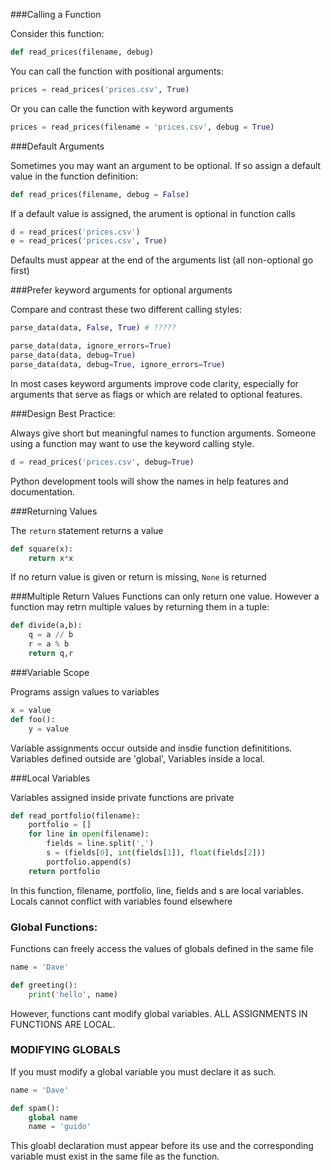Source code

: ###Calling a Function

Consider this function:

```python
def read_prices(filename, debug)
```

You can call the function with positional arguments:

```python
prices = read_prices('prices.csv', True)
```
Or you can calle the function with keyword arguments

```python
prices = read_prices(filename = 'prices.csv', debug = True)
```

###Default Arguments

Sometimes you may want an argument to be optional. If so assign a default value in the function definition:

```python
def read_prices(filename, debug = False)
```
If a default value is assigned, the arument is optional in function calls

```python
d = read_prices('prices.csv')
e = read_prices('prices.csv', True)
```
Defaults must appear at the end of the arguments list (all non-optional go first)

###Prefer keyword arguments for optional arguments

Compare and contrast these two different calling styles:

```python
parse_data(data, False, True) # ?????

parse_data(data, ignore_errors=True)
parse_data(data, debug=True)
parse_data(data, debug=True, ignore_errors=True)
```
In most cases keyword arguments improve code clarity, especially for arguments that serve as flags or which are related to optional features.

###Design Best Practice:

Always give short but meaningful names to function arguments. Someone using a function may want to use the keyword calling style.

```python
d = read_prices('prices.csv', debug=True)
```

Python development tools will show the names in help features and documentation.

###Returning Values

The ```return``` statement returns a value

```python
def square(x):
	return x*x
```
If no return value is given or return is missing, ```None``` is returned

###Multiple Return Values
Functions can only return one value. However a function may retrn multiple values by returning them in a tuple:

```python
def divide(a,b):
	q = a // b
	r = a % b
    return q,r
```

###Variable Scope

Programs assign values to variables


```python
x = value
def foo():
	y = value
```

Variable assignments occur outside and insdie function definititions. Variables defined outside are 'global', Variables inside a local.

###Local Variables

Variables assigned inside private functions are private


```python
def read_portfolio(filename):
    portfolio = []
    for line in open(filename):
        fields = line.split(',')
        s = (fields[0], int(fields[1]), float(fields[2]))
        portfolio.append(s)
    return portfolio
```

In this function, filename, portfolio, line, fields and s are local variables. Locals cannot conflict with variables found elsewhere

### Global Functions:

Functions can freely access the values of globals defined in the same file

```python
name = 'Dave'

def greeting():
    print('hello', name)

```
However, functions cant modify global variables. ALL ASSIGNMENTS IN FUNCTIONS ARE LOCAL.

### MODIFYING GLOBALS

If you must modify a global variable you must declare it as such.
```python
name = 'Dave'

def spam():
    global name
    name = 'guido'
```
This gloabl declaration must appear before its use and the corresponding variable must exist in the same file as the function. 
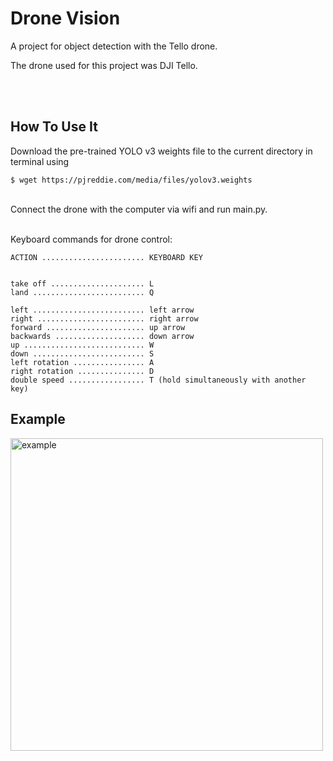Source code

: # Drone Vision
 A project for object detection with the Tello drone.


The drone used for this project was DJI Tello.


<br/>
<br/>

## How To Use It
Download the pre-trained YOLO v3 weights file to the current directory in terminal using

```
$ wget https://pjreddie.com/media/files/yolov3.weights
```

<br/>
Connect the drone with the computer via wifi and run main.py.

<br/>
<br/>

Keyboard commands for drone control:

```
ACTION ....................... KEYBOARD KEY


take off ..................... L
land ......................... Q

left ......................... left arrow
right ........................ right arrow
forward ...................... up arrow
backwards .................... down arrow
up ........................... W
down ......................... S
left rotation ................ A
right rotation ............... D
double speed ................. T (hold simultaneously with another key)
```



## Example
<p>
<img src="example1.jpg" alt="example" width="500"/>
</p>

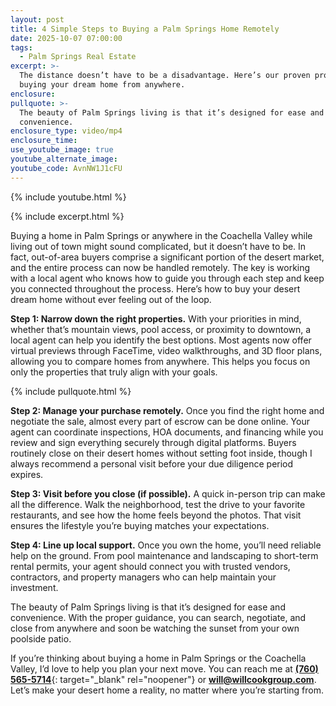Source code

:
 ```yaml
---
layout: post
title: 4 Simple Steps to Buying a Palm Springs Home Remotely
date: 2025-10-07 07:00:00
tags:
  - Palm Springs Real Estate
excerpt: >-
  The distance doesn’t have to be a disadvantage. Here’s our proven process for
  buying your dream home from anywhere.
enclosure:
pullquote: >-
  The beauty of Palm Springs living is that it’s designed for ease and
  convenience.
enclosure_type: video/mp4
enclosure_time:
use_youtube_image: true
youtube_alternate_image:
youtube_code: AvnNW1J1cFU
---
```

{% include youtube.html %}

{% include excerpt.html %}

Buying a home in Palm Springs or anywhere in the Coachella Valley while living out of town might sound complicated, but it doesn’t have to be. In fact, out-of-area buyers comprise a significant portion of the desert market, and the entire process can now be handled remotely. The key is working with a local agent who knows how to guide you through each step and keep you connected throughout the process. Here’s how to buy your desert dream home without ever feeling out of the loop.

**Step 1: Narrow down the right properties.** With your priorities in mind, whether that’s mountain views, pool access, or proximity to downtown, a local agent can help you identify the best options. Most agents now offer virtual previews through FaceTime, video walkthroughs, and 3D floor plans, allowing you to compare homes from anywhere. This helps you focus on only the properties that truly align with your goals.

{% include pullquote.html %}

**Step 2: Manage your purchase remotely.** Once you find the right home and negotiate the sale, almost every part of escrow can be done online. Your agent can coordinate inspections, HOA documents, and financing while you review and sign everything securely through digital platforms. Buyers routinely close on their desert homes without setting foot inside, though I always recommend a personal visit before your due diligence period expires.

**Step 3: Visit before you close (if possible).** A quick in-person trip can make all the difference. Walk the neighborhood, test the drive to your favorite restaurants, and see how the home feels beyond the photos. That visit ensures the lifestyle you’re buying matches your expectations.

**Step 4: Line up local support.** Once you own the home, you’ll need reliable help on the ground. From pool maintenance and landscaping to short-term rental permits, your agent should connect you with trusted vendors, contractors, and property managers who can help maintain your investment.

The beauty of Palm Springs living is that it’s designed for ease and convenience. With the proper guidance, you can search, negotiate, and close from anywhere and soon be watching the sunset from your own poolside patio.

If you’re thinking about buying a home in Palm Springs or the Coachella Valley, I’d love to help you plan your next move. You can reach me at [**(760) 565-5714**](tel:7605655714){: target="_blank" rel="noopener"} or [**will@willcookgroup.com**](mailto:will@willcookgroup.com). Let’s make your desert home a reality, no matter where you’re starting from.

──────────

_TASK:_
Return the listing above in full and without alteration, excluding its pictures.

_ANSWER TO THE PROBLEM:_
Source code

: ###Calling a Function

Consider this function:

```python
def read_prices(filename, debug)
```

You can call the function with positional arguments:

```python
prices = read_prices('prices.csv', True)
```
Or you can calle the function with keyword arguments

```python
prices = read_prices(filename = 'prices.csv', debug = True)
```

###Default Arguments

Sometimes you may want an argument to be optional. If so assign a default value in the function definition:

```python
def read_prices(filename, debug = False)
```
If a default value is assigned, the arument is optional in function calls

```python
d = read_prices('prices.csv')
e = read_prices('prices.csv', True)
```
Defaults must appear at the end of the arguments list (all non-optional go first)

###Prefer keyword arguments for optional arguments

Compare and contrast these two different calling styles:

```python
parse_data(data, False, True) # ?????

parse_data(data, ignore_errors=True)
parse_data(data, debug=True)
parse_data(data, debug=True, ignore_errors=True)
```
In most cases keyword arguments improve code clarity, especially for arguments that serve as flags or which are related to optional features.

###Design Best Practice:

Always give short but meaningful names to function arguments. Someone using a function may want to use the keyword calling style.

```python
d = read_prices('prices.csv', debug=True)
```

Python development tools will show the names in help features and documentation.

###Returning Values

The ```return``` statement returns a value

```python
def square(x):
	return x*x
```
If no return value is given or return is missing, ```None``` is returned

###Multiple Return Values
Functions can only return one value. However a function may retrn multiple values by returning them in a tuple:

```python
def divide(a,b):
	q = a // b
	r = a % b
    return q,r
```

###Variable Scope

Programs assign values to variables


```python
x = value
def foo():
	y = value
```

Variable assignments occur outside and insdie function definititions. Variables defined outside are 'global', Variables inside a local.

###Local Variables

Variables assigned inside private functions are private


```python
def read_portfolio(filename):
    portfolio = []
    for line in open(filename):
        fields = line.split(',')
        s = (fields[0], int(fields[1]), float(fields[2]))
        portfolio.append(s)
    return portfolio
```

In this function, filename, portfolio, line, fields and s are local variables. Locals cannot conflict with variables found elsewhere

### Global Functions:

Functions can freely access the values of globals defined in the same file

```python
name = 'Dave'

def greeting():
    print('hello', name)

```
However, functions cant modify global variables. ALL ASSIGNMENTS IN FUNCTIONS ARE LOCAL.

### MODIFYING GLOBALS

If you must modify a global variable you must declare it as such.
```python
name = 'Dave'

def spam():
    global name
    name = 'guido'
```
This gloabl declaration must appear before its use and the corresponding variable must exist in the same file as the function. 
Source code

: # Drone Vision
 A project for object detection with the Tello drone.


The drone used for this project was DJI Tello.


<br/>
<br/>

## How To Use It
Download the pre-trained YOLO v3 weights file to the current directory in terminal using

```
$ wget https://pjreddie.com/media/files/yolov3.weights
```

<br/>
Connect the drone with the computer via wifi and run main.py.

<br/>
<br/>

Keyboard commands for drone control:

```
ACTION ....................... KEYBOARD KEY


take off ..................... L
land ......................... Q

left ......................... left arrow
right ........................ right arrow
forward ...................... up arrow
backwards .................... down arrow
up ........................... W
down ......................... S
left rotation ................ A
right rotation ............... D
double speed ................. T (hold simultaneously with another key)
```



## Example
<p>
<img src="example1.jpg" alt="example" width="500"/>
</p>

Source code

:
 ```yaml
---
layout: post
title: 4 Simple Steps to Buying a Palm Springs Home Remotely
date: 2025-10-07 07:00:00
tags:
  - Palm Springs Real Estate
excerpt: >-
  The distance doesn’t have to be a disadvantage. Here’s our proven process for
  buying your dream home from anywhere.
enclosure:
pullquote: >-
  The beauty of Palm Springs living is that it’s designed for ease and
  convenience.
enclosure_type: video/mp4
enclosure_time:
use_youtube_image: true
youtube_alternate_image:
youtube_code: AvnNW1J1cFU
---
```

{% include youtube.html %}

{% include excerpt.html %}

Buying a home in Palm Springs or anywhere in the Coachella Valley while living out of town might sound complicated, but it doesn’t have to be. In fact, out-of-area buyers comprise a significant portion of the desert market, and the entire process can now be handled remotely. The key is working with a local agent who knows how to guide you through each step and keep you connected throughout the process. Here’s how to buy your desert dream home without ever feeling out of the loop.

**Step 1: Narrow down the right properties.** With your priorities in mind, whether that’s mountain views, pool access, or proximity to downtown, a local agent can help you identify the best options. Most agents now offer virtual previews through FaceTime, video walkthroughs, and 3D floor plans, allowing you to compare homes from anywhere. This helps you focus on only the properties that truly align with your goals.

{% include pullquote.html %}

**Step 2: Manage your purchase remotely.** Once you find the right home and negotiate the sale, almost every part of escrow can be done online. Your agent can coordinate inspections, HOA documents, and financing while you review and sign everything securely through digital platforms. Buyers routinely close on their desert homes without setting foot inside, though I always recommend a personal visit before your due diligence period expires.

**Step 3: Visit before you close (if possible).** A quick in-person trip can make all the difference. Walk the neighborhood, test the drive to your favorite restaurants, and see how the home feels beyond the photos. That visit ensures the lifestyle you’re buying matches your expectations.

**Step 4: Line up local support.** Once you own the home, you’ll need reliable help on the ground. From pool maintenance and landscaping to short-term rental permits, your agent should connect you with trusted vendors, contractors, and property managers who can help maintain your investment.

The beauty of Palm Springs living is that it’s designed for ease and convenience. With the proper guidance, you can search, negotiate, and close from anywhere and soon be watching the sunset from your own poolside patio.

If you’re thinking about buying a home in Palm Springs or the Coachella Valley, I’d love to help you plan your next move. You can reach me at [**(760) 565-5714**](tel:7605655714){: target="_blank" rel="noopener"} or [**will@willcookgroup.com**](mailto:will@willcookgroup.com). Let’s make your desert home a reality, no matter where you’re starting from.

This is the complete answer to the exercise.